Non-landslide sample for landslide susceptibility prediction modeling: A review of selection strategies and their influence rules
Zhuo Jia, Zhijin Cheng, Zhilu Chang, Li Qin, Faming Huang, Yuhao Peng
Abstract
A proper non-landslide sample selection strategy can improve landslide susceptibility prediction (LSP) accuracy. However, there may be uncertainties regarding the compatibility between different selection strategies and machine learning models, as well as in the extent of LSP performance enhancement after their coupling. To overcome these uncertainties, this study takes Wuning county of China as a case area, collecting 24 conditioning factors and 379 landslides data.
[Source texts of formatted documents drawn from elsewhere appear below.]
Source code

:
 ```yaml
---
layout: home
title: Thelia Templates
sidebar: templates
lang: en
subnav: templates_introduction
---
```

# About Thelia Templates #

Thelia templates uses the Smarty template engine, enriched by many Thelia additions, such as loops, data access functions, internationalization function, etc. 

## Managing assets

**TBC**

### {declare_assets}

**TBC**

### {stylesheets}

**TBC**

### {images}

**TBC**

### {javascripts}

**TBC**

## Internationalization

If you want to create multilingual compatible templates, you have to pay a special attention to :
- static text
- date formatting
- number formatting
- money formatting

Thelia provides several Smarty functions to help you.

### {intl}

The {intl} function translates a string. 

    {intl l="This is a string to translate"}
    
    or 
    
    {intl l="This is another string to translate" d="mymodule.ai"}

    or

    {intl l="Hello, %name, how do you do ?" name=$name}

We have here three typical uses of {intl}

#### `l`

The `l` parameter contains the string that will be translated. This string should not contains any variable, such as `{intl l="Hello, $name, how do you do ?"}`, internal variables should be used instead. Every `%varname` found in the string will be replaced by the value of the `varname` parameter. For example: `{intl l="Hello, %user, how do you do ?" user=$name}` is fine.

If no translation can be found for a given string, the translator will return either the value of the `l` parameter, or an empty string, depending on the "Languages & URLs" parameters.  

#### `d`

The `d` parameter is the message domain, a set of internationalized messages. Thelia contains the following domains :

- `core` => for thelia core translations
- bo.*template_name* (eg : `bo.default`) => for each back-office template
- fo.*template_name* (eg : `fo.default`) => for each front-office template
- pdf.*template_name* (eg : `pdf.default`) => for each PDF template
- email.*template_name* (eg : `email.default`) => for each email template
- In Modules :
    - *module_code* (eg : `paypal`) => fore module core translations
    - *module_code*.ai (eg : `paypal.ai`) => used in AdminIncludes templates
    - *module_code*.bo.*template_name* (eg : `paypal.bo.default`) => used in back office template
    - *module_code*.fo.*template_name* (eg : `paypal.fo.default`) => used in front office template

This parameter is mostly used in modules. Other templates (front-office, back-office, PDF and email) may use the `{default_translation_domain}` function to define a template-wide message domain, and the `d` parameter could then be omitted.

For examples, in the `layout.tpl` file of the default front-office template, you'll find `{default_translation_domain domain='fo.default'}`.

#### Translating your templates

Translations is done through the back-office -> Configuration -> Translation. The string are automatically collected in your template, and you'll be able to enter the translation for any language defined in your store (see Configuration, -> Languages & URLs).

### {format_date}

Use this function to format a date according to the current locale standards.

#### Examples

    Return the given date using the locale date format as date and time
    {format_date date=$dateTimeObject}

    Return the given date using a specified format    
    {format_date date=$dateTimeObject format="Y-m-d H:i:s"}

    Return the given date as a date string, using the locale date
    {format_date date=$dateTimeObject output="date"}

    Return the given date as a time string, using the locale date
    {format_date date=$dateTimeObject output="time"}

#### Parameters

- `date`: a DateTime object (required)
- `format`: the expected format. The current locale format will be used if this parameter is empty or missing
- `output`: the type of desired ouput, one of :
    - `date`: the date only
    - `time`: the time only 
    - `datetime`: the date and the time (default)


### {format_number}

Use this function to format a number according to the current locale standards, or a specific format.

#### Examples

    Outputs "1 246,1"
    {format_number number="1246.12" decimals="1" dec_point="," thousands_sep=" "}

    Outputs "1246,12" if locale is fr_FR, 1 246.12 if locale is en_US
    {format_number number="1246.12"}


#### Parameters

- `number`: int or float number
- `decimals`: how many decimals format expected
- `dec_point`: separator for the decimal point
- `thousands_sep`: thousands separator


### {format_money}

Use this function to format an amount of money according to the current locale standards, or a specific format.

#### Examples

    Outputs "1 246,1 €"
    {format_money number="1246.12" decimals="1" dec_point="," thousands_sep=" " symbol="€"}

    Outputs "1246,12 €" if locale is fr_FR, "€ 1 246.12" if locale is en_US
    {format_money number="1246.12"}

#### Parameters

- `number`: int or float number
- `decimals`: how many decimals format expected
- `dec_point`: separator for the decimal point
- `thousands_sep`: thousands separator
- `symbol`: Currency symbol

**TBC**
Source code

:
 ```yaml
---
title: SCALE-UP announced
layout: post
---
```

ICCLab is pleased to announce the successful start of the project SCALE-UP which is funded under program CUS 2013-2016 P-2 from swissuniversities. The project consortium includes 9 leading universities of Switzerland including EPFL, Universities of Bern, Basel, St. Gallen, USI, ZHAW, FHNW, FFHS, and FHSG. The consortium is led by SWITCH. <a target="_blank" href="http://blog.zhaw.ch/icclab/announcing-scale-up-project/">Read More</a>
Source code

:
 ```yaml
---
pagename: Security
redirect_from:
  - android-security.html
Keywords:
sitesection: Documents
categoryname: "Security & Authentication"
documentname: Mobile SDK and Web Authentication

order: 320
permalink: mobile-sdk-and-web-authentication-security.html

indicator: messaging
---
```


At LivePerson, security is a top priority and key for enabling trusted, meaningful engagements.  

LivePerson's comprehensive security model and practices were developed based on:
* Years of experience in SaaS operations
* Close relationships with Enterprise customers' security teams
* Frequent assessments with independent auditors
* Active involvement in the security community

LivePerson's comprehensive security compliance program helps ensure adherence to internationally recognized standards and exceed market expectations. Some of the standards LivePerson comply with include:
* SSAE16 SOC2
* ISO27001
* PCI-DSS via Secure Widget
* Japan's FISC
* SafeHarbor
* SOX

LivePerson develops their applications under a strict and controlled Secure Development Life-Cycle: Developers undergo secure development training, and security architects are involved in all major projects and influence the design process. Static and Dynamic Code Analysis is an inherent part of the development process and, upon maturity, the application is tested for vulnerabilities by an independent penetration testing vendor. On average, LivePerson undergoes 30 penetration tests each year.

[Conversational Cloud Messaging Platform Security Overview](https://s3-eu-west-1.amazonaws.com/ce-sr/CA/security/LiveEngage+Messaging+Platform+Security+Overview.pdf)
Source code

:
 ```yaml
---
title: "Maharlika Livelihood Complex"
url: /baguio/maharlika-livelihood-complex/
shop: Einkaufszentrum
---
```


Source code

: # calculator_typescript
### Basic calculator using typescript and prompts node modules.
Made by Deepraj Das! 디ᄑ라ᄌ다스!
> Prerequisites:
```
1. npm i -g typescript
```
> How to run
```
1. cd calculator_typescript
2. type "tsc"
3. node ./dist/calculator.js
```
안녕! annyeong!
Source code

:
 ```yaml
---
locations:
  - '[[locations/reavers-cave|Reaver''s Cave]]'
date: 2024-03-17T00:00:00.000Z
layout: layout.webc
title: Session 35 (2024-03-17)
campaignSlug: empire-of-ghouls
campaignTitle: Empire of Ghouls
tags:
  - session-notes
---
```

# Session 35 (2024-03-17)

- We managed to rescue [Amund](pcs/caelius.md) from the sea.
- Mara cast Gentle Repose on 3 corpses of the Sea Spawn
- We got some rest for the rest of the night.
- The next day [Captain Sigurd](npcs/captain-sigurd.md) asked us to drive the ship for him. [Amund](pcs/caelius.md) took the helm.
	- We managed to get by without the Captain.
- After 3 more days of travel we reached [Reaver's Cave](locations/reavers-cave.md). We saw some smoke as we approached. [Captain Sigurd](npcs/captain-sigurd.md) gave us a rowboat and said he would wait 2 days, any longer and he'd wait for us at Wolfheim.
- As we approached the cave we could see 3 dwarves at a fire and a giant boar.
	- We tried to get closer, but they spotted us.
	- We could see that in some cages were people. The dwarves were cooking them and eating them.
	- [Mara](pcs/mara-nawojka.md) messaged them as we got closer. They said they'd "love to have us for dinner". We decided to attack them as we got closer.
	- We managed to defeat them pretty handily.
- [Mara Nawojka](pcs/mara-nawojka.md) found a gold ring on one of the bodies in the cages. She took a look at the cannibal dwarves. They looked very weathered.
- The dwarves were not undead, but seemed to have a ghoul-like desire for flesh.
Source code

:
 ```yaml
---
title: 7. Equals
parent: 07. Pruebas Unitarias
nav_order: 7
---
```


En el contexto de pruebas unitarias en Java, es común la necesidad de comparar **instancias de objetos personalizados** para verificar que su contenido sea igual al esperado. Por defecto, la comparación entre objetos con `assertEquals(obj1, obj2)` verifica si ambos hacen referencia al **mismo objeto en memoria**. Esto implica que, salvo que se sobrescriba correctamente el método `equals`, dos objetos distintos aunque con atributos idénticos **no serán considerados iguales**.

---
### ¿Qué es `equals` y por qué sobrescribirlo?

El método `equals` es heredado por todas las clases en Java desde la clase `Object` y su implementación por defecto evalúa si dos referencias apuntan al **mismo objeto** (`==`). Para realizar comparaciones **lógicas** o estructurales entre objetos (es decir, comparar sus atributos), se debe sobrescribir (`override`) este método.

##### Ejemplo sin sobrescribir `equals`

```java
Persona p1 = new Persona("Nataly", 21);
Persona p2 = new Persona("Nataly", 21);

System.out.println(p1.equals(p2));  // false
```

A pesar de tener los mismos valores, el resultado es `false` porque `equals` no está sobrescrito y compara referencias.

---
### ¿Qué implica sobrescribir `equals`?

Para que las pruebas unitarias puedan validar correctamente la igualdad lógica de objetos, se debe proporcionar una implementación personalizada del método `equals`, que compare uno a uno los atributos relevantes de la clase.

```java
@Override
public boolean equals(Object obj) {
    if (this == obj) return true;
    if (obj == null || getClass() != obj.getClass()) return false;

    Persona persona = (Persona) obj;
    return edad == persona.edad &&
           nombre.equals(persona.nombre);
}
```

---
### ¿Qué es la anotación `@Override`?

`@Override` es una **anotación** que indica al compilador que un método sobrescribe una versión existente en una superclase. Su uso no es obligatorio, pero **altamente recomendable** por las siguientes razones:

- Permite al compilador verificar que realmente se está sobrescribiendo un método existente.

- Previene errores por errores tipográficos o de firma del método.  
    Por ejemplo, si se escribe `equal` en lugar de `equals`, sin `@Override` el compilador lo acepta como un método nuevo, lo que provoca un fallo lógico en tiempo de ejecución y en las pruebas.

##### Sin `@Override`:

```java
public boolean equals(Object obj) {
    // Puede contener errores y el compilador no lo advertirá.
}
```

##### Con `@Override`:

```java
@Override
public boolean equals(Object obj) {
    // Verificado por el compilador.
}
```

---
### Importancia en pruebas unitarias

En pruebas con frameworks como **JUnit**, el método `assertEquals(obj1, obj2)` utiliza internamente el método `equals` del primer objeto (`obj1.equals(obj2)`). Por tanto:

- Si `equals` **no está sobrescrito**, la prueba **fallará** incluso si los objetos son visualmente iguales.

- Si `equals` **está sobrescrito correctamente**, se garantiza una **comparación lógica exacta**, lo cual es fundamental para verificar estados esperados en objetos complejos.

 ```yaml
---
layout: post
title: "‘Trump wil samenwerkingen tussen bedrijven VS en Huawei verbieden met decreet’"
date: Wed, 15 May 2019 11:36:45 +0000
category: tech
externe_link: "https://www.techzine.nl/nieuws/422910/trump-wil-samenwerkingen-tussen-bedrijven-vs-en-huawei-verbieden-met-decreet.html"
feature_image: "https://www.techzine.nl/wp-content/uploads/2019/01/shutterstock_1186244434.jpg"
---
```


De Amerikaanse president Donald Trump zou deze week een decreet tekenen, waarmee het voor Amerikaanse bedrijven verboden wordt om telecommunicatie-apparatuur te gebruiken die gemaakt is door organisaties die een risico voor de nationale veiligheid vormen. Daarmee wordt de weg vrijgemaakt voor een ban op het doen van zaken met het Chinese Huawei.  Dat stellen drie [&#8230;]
Four non-landslide sample selection strategies, namely random selection, low-slope, buffer zone, and semi-supervised strategies, are then combined with landslide samples in a 1:1 ratio to serve as input variables for constructing LSP models using support vector machine (SVM), logistic regression (LR), random forest (RF) and extreme gradient boosting (XGBoost). Finally, the uncertainty of semi-supervised machine learning coupled models with a 1:2 ratio of landslide to non-landslide samples is analyzed and compared. The results show that: (1) The semi-supervised and low-slope strategies demonstrate higher prediction accuracy compared to the buffer zone and random selection strategies. Moreover, the RF coupled models are the most reliable, followed by the XGBoost, SVM, and LR coupled models; (2) Compared to a 1:1 ratio, a 1:2 ratio of landslide to non-landslide samples significantly improves prediction accuracy, suggesting that appropriately increasing the proportion of non-landslide samples helps to mitigate overfitting and enhance the identification of landslide samples; and (3) LSP is more sensitive to non-landslide sample selection strategies than to the choice of machine learning models. In conclusion, prioritizing reliable non-landslide samples is crucial for improving accuracy of LSP. • Reveal the effect of four non-landslide sample selection strategies including random, low-slope, buffer zone, and semi-supervised on landslide susceptibility modeling. • Compare the prediction performance of four machine learning models including SVM, LR, RF, and XGBoost coupling with different non-landslide sample selection strategies. • Evaluation of uncertainty through AUC accuracy, F1 score, distribution rules of landslide susceptibility indexes, and sensitivity analysis. • Analysis of the impact of landslide-to-non-landslide sample ratios of 1:1 and 1:2 on landslide susceptibility prediction accuracy.